Had an awesome opportunity yesterday to spend time watching two great documentaries. Ell Bulli: Cooking in Progress & Jiro Dreams of Sushi. Two opposite approaches to food but both masterful in their results.
In El Bulli: Cooking in Progress we get to see into the creative process of the El Bulli team. While the restaurant was still operational, El Bulli used to close for 6 months out of the year, during which, the creative team moved to their test kitchen/laboratory in Barcelona to experiment with new ingredients & develop the techniques & the ideas that would form the new season’s menu. This documentary is a great look into a year at El Bulli. We get to see as the Chef’s test, taste & document their failures & successes equally. If you are looking for a documentary about the minds of the people behind El Bulli, this is not it. There are no interviews or history given about the restaurant or Ferran Adria. This documentary is nothing more than a fly on the wall of the former best restaurant in the world. For me, watching the process in this manner is more than enough. It’s definitely simple, but the food produced is far from. This is a great documentary for any foodie or simply anyone wanting to see avant-garde cuisine in its highest form.

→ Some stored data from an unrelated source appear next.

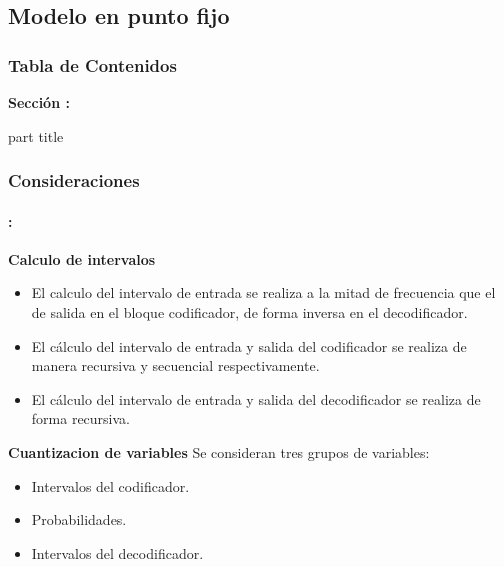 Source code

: 
\subsection{Modelo en punto fijo}
\begin{frame}
  \frametitle{\textbf{Tabla de Contenidos}}
  \begin{center}
    {\vspace{-1.5cm}\Large \textbf{Sección \thesection: \secname }\vspace{0.5cm}}
    \begin{beamercolorbox}[
      sep=8pt,center]{part title}
      \textbf{\subsecname}
    \end{beamercolorbox}
  \end{center}
\end{frame}

\begin{frame}
  \frametitle{\textbf{Consideraciones}}
   \framesubtitle{\secname : \subsecname}

    \begin{block}{\centering \textbf{Calculo de intervalos}}
    \begin{itemize}\small
    \item El calculo del intervalo de entrada se realiza a la mitad de frecuencia que el de salida en el bloque codificador, de forma inversa en el decodificador.
     \item El cálculo del intervalo de entrada y salida del codificador se realiza de manera recursiva y secuencial respectivamente.
    \item El cálculo del intervalo de entrada y salida del decodificador se realiza de forma recursiva.
    \end{itemize}
    \end{block}
    \vspace{-0.2cm}

    \begin{block}{\centering \textbf{Cuantizacion de variables}}
    Se consideran tres grupos de variables:
    \begin{itemize}\small
    \item Intervalos del codificador.
    \item Probabilidades.
    \item Intervalos del decodificador.
    \end{itemize}
    \end{block}
\end{frame}

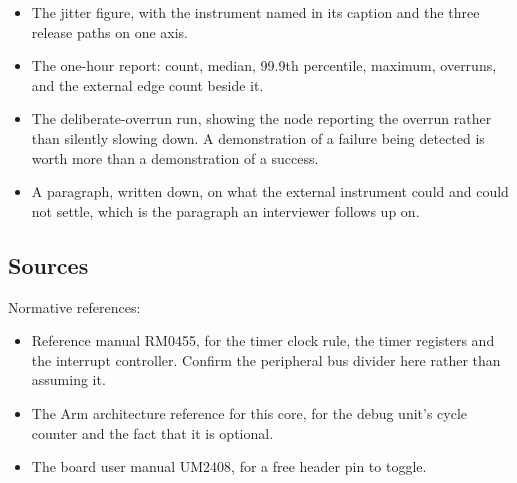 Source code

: \begin{itemize}
\item The jitter figure, with the instrument named in its caption and the three
release paths on one axis.
\item The one-hour report: count, median, 99.9th percentile, maximum, overruns,
and the external edge count beside it.
\item The deliberate-overrun run, showing the node reporting the overrun rather
than silently slowing down. A demonstration of a failure being detected is worth
more than a demonstration of a success.
\item A paragraph, written down, on what the external instrument could and could
not settle, which is the paragraph an interviewer follows up on.
\end{itemize}

\subsection*{Sources}

Normative references:
\begin{itemize}
\item Reference manual RM0455, for the timer clock rule, the timer registers and
the interrupt controller. Confirm the peripheral bus divider here rather than
assuming it.
\item The Arm architecture reference for this core, for the debug unit's cycle
counter and the fact that it is optional.
\item The board user manual UM2408, for a free header pin to toggle.
\end{itemize}

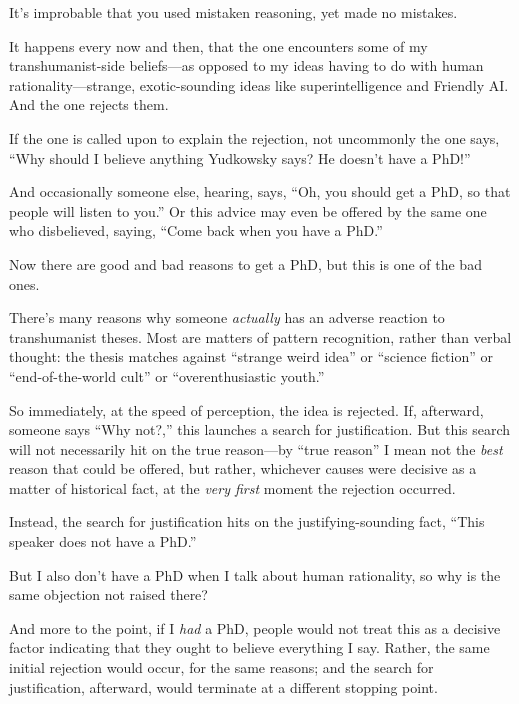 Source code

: {
 It's improbable that you used mistaken reasoning,
yet made no mistakes.}

\myendsectiontext


{
 It happens every now and then, that the one encounters some of my
transhumanist-side beliefs---as opposed to my ideas having to do with
human rationality---strange, exotic-sounding ideas like
superintelligence and Friendly AI. And the one rejects them. }

{
 If the one is called upon to explain the rejection, not uncommonly
the one says, ``Why should I believe anything
Yudkowsky says? He doesn't have a
PhD!''}

{
 And occasionally someone else, hearing, says,
``Oh, you should get a PhD, so that people will listen
to you.'' Or this advice may even be offered by the
same one who disbelieved, saying, ``Come back when you
have a PhD.''}

{
 Now there are good and bad reasons to get a PhD, but this is one
of the bad ones.}

{
 There's many reasons why someone \textit{actually}
has an adverse reaction to transhumanist theses. Most are matters of
pattern recognition, rather than verbal thought: the thesis matches
against ``strange weird idea'' or
``science fiction'' or
``end-of-the-world cult'' or
``overenthusiastic youth.''}

{
 So immediately, at the speed of perception, the idea is rejected.
If, afterward, someone says ``Why
not?,'' this launches a search for justification. But
this search will not necessarily hit on the true reason---by
``true reason'' I mean not the
\textit{best} reason that could be offered, but rather, whichever
causes were decisive as a matter of historical fact, at the
\textit{very first} moment the rejection occurred.}

{
 Instead, the search for justification hits on the
justifying-sounding fact, ``This speaker does not have
a PhD.''}

{
 But I also don't have a PhD when I talk about
human rationality, so why is the same objection not raised there?}

{
 And more to the point, if I \textit{had} a PhD, people would not
treat this as a decisive factor indicating that they ought to believe
everything I say. Rather, the same initial rejection would occur, for
the same reasons; and the search for justification, afterward, would
terminate at a different stopping point.}

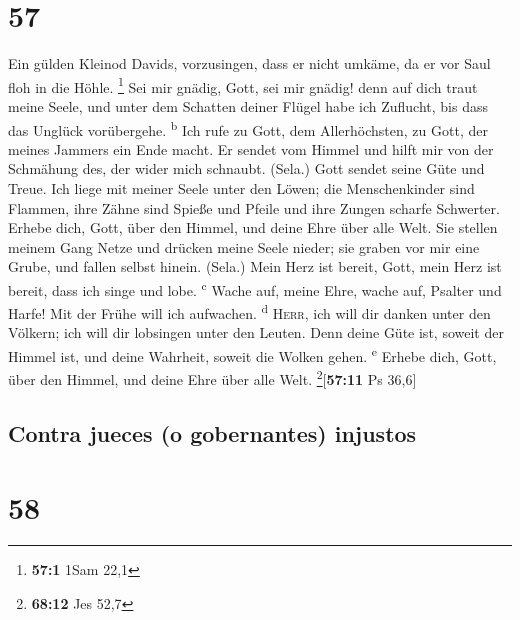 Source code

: \hypertarget{section-56}{%
\section{57}\label{section-56}}

 Ein gülden Kleinod Davids, vorzusingen, dass er nicht
umkäme, da er vor Saul floh in die Höhle. \footnote{\textbf{57:1} 1Sam
  22,1}  Sei mir gnädig, Gott, sei mir gnädig! denn auf
dich traut meine Seele, und unter dem Schatten deiner Flügel habe ich
Zuflucht, bis dass das Unglück vorübergehe. \textsuperscript{b}
 Ich rufe zu Gott, dem Allerhöchsten, zu Gott, der meines
Jammers ein Ende macht.  Er sendet vom Himmel und hilft
mir von der Schmähung des, der wider mich schnaubt. (Sela.) Gott sendet
seine Güte und Treue.  Ich liege mit meiner Seele unter
den Löwen; die Menschenkinder sind Flammen, ihre Zähne sind Spieße und
Pfeile und ihre Zungen scharfe Schwerter.  Erhebe dich,
Gott, über den Himmel, und deine Ehre über alle Welt.  Sie
stellen meinem Gang Netze und drücken meine Seele nieder; sie graben vor
mir eine Grube, und fallen selbst hinein. (Sela.)  Mein
Herz ist bereit, Gott, mein Herz ist bereit, dass ich singe und lobe.
\textsuperscript{c}  Wache auf, meine Ehre, wache auf,
Psalter und Harfe! Mit der Frühe will ich aufwachen. \textsuperscript{d}
 \textsc{Herr}, ich will dir danken unter den Völkern;
ich will dir lobsingen unter den Leuten.  Denn deine Güte
ist, soweit der Himmel ist, und deine Wahrheit, soweit die Wolken gehen.
\textsuperscript{e}  Erhebe dich, Gott, über den Himmel,
und deine Ehre über alle Welt. \footnote{\textbf{68:12} Jes 52,7}{[}\textbf{57:11}
Ps 36,6{]}

\hypertarget{contra-jueces-o-gobernantes-injustos}{%
\subsection{Contra jueces (o gobernantes)
injustos}\label{contra-jueces-o-gobernantes-injustos}}

\hypertarget{section-57}{%
\section{58}\label{section-57}}

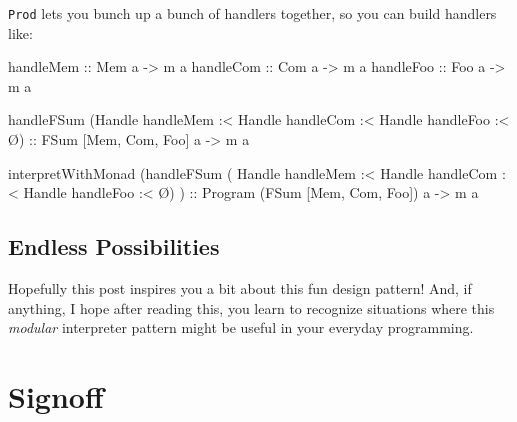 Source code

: \documentclass[]{article}
\newenvironment{Shaded}{}{}
\newcommand{\DataTypeTok}[1]{\textcolor[rgb]{0.56,0.13,0.00}{#1}}
\newcommand{\NormalTok}[1]{#1}
\newcommand{\OperatorTok}[1]{\textcolor[rgb]{0.40,0.40,0.40}{#1}}
\newcommand{\OtherTok}[1]{\textcolor[rgb]{0.00,0.44,0.13}{#1}}
\begin{document}
\texttt{Prod} lets you bunch up a bunch of handlers together, so you can build
handlers like:

\begin{Shaded}
\begin{Highlighting}[]
\OtherTok{handleMem ::} \DataTypeTok{Mem}\NormalTok{ a }\OtherTok{{-}\textgreater{}}\NormalTok{ m a}
\OtherTok{handleCom ::} \DataTypeTok{Com}\NormalTok{ a }\OtherTok{{-}\textgreater{}}\NormalTok{ m a}
\OtherTok{handleFoo ::} \DataTypeTok{Foo}\NormalTok{ a }\OtherTok{{-}\textgreater{}}\NormalTok{ m a}

\NormalTok{handleFSum (}\DataTypeTok{Handle}\NormalTok{ handleMem }\OperatorTok{:\textless{}} \DataTypeTok{Handle}\NormalTok{ handleCom }\OperatorTok{:\textless{}} \DataTypeTok{Handle}\NormalTok{ handleFoo }\OperatorTok{:\textless{}}\NormalTok{ Ø)}
\OtherTok{    ::} \DataTypeTok{FSum}\NormalTok{ \textquotesingle{}[}\DataTypeTok{Mem}\NormalTok{, }\DataTypeTok{Com}\NormalTok{, }\DataTypeTok{Foo}\NormalTok{] a }\OtherTok{{-}\textgreater{}}\NormalTok{ m a}

\NormalTok{interpretWithMonad}
\NormalTok{        (handleFSum ( }\DataTypeTok{Handle}\NormalTok{ handleMem}
                   \OperatorTok{:\textless{}} \DataTypeTok{Handle}\NormalTok{ handleCom}
                   \OperatorTok{:\textless{}} \DataTypeTok{Handle}\NormalTok{ handleFoo}
                   \OperatorTok{:\textless{}}\NormalTok{ Ø)}
\NormalTok{        )}
\OtherTok{    ::} \DataTypeTok{Program}\NormalTok{ (}\DataTypeTok{FSum}\NormalTok{ \textquotesingle{}[}\DataTypeTok{Mem}\NormalTok{, }\DataTypeTok{Com}\NormalTok{, }\DataTypeTok{Foo}\NormalTok{]) a }\OtherTok{{-}\textgreater{}}\NormalTok{ m a}
\end{Highlighting}
\end{Shaded}

\subsection{Endless Possibilities}\label{endless-possibilities}

Hopefully this post inspires you a bit about this fun design pattern! And, if
anything, I hope after reading this, you learn to recognize situations where
this \emph{modular} interpreter pattern might be useful in your everyday
programming.

\section{Signoff}\label{signoff}
\end{document}
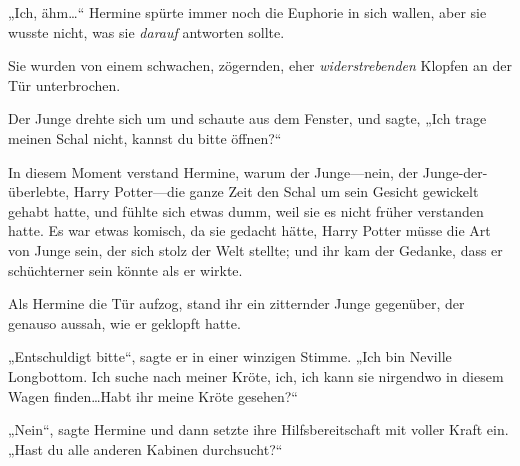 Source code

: „Ich, ähm…“ Hermine spürte immer noch die Euphorie in sich wallen, aber sie wusste nicht, was sie \emph{darauf} antworten sollte.

Sie wurden von einem schwachen, zögernden, eher \emph{widerstrebenden} Klopfen an der Tür unterbrochen.

Der Junge drehte sich um und schaute aus dem Fenster, und sagte, „Ich trage meinen Schal nicht, kannst du bitte öffnen?“

In diesem Moment verstand Hermine, warum der Junge—nein, der Junge-der-überlebte, Harry Potter—die ganze Zeit den Schal um sein Gesicht gewickelt gehabt hatte, und fühlte sich etwas dumm, weil sie es nicht früher verstanden hatte. Es war etwas komisch, da sie gedacht hätte, Harry Potter müsse die Art von Junge sein, der sich stolz der Welt stellte; und ihr kam der Gedanke, dass er schüchterner sein könnte als er wirkte.

Als Hermine die Tür aufzog, stand ihr ein zitternder Junge gegenüber, der genauso aussah, wie er geklopft hatte.

„Entschuldigt bitte“, sagte er in einer winzigen Stimme. „Ich bin Neville Longbottom. Ich suche nach meiner Kröte, ich, ich kann sie nirgendwo in diesem Wagen finden…Habt ihr meine Kröte gesehen?“

„Nein“, sagte Hermine und dann setzte ihre Hilfsbereitschaft mit voller Kraft ein. „Hast du alle anderen Kabinen durchsucht?“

Jiro Dreams of sushi is about the Chef/Owner of Sukiyabashi Jiro, a 3 Michelin Star, 10 seat restaurant tucked away in a basement, next to the Ginza Metro Station. At 86 years old, Jiro Ono is the oldest recipient of the highest award given by Michelin. Did I mention that Jiro is 86 years old? It is amazing that at his age, this Sushi Master still has the passion to continually perfect his craft. In this documentary, we get see into the mind of Jiro, his story & the love for his life’s work. His dedication extends even to the simplicity of serving, watching people eat, seeing if his diners are right or left handed to determine where to place the sushi on the plate. His technique extends to even having the apprentices massage octopus for up to 40 minutes in order to achieve a tender texture once cooked. As much as this documentary is about sushi, at the heart it is about family & Japanese culture, work, dedication, passion & eccentricities. This was a great documentary and would definitely recommend to anyone out there with a passion for food.
This was a perfect way to spend a day off, a great way to see the dedication of two masters. I would love to hear your thoughts on these documentaries if you have seen them, or even to recommend more documentaries about food and Chef’s worth watching.